Did the electric guitar change your perspective as a songwriter?
Well, you know, playing the same chords on a classical guitar is going to sound a lot more mellow and a lot sadder. It’s really hard to bang on a classical — I mean, I tried. For years! (Laughs)
Sharon Van Etten plays with Little Scream, Mar. 29 at the Media Club, 8pm. $14 (RC, S, Z).

Thursday, April 22, 2010

Holly Golightly and the Brokeoffs concert review

My review of Holly Golightly & the Brokeoffs, with photo by Carlos Hernandez Fisher, for Exclaim!

Holly Golightly and the Brokeoffs
The Media Club, Vancouver BC April 21

By Andrea Warner

There's something genuinely magical about the rockabilly pairing of the baby-voiced Brit Holly Golightly and the southern drawl of one-man-band, Lawyer Dave. As soon as the duo, known as Holly Golightly and the Brokeoffs, hit the Vancouver's Media Club stage, their charming banter was a ceaseless volley of hilarious observations and stories, one-off complaints, and jokes that stumbled back and forth on the line of good taste. It was a perfect complement to their set: 16 songs, most oil-well deep with a rich narrative structure, many of which make you smile as often as they make you want to dance.

Lawyer Dave braced the crowd in advance of the second song, half-joking, "We love guns," before launching into the catchy-but-country-crazy domestic violence ditty, "My 45," a call-and-answer riff on each of them threatening to kill the other. Staying true to that theme, they moved on to "You Can't Buy a Gun When You're Crying" before Lawyer Dave asked, "Y'all got goth kids here? We're trying to break into the goth wedding cruise market." A brief story about the true origins of their goth friends' wedding on a cruise preceded "Devil Do," a tongue-in-cheek lament about how nobody's love can match Satan's devotion.

Throughout the evening, Holly played guitar and sang, her trademark voice continuing to channel a 1930s recording, never more effective than on the lovely encore, "Black Night," or when revealing she has a baby goat at home.
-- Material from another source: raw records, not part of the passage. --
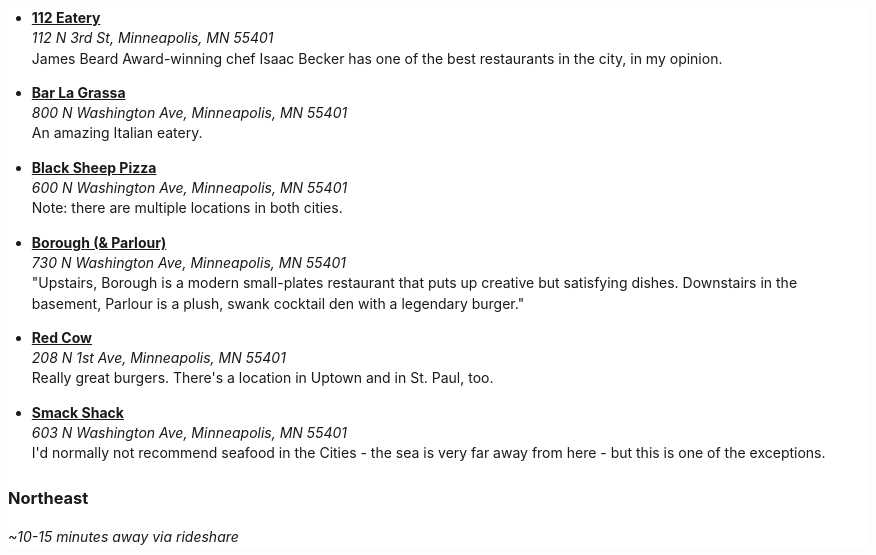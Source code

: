 * [**112 Eatery**](http://www.112eatery.com/)  
  *112 N 3rd St, Minneapolis, MN 55401*  
  James Beard Award-winning chef Isaac Becker has one of the best restaurants in the city, in my opinion.

* [**Bar La Grassa**](http://www.barlagrassa.com/)  
  *800 N Washington Ave, Minneapolis, MN 55401*  
  An amazing Italian eatery.

* [**Black Sheep Pizza**](http://www.blacksheeppizza.com/menu)  
  *600 N Washington Ave, Minneapolis, MN 55401*  
  Note: there are multiple locations in both cities.

* [**Borough (& Parlour)**](https://www.boroughmpls.com/)  
  *730 N Washington Ave, Minneapolis, MN 55401*  
    "Upstairs, Borough is a modern small-plates restaurant that puts up creative
    but satisfying dishes. Downstairs in the basement, Parlour is a plush, swank
    cocktail den with a legendary burger."

* [**Red Cow**](https://redcowmn.com/)  
  *208 N 1st Ave, Minneapolis, MN 55401*  
  Really great burgers. There's a location in Uptown and in St. Paul, too.

* [**Smack Shack**](http://www.smack-shack.com/)  
  *603 N Washington Ave, Minneapolis, MN 55401*  
  I'd normally not recommend seafood in the Cities - the sea is very far away from here - but this is
  one of the exceptions. 

### Northeast

_~10-15 minutes away via rideshare_
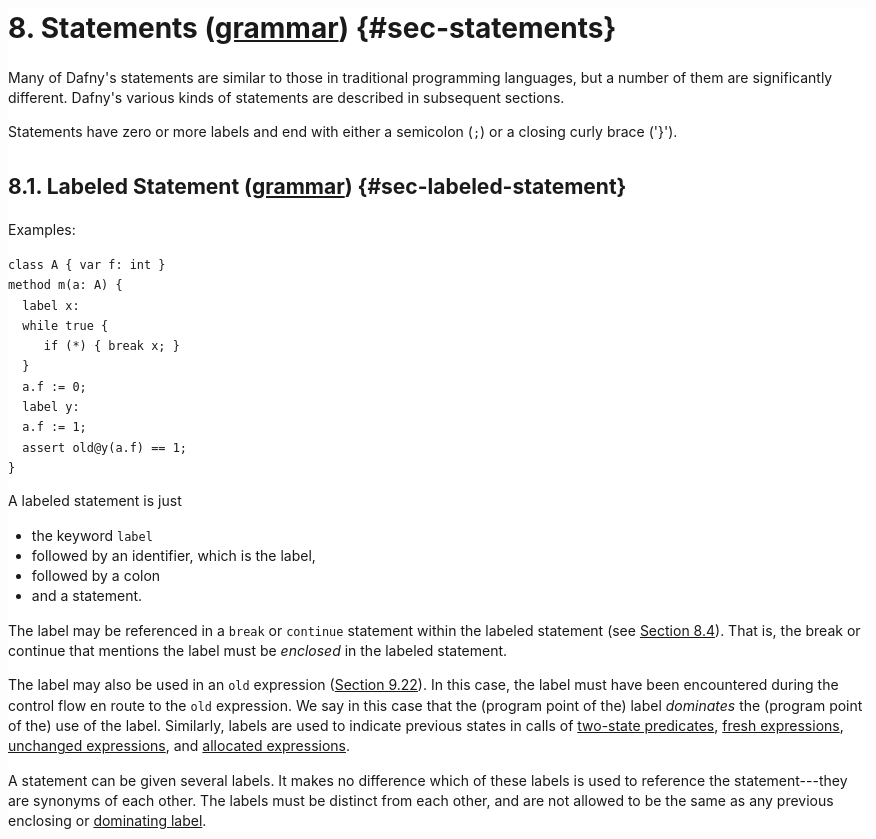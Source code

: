 # 8. Statements ([grammar](#g-statement)) {#sec-statements}

Many of Dafny's statements are similar to those in traditional
programming languages, but a number of them are significantly different.
Dafny's various kinds of statements are described in subsequent sections.

Statements have zero or more labels and end with either a semicolon (`;`) or a closing curly brace ('}').

## 8.1. Labeled Statement ([grammar](#g-labeled-statement)) {#sec-labeled-statement}

Examples:

```dafny
class A { var f: int }
method m(a: A) {
  label x:
  while true {
     if (*) { break x; }
  }
  a.f := 0;
  label y:
  a.f := 1;
  assert old@y(a.f) == 1;
}
```

A labeled statement is just 
- the keyword `label` 
- followed by an identifier, which is the label, 
- followed by a colon 
- and a statement. 

The label may be
referenced in a `break` or `continue` statement within the labeled statement
(see [Section 8.4](#sec-break-continue-statement)). That is, the break or continue that
mentions the label must be _enclosed_ in the labeled statement.

The label may also be used in an `old` expression ([Section 9.22](#sec-old-expression)). In this case, the label
must have been encountered during the control flow en route to the `old`
expression. We say in this case that the (program point of the) label _dominates_
the (program point of the) use of the label.
Similarly, labels are used to indicate previous states in calls of [two-state predicates](#sec-two-state),
[fresh expressions](#sec-fresh-expression), [unchanged expressions](#sec-unchanged-expression), 
and [allocated expressions](#sec-allocated-expression).

A statement can be given several labels. It makes no difference which of these
labels is used to reference the statement---they are synonyms of each other.
The labels must be distinct from each other, and are not allowed to be the
same as any previous enclosing or [dominating label](#sec-two-state).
The audience stopped laughing and dancing long enough to actually respond with a collective, "Awww." And she gamely served as straight-man to Lawyer Dave throughout, creating a perfect living definition of partnership before the crowd's eyes.

Incidentally, Lawyer Dave might possess Guinness World Records multitasking skills, rigging up a partial drum kit, complete with plastic milk crate, to be played entirely by his feet while he plays guitar, sings and cracks wise. About halfway through the show, as he struggled for a few minutes with his guitar, he casually offered, "It's about this point in the set people realize we're not DJs... no such thing as smooth transitions between songs, not when this guitar's kinda an asshole."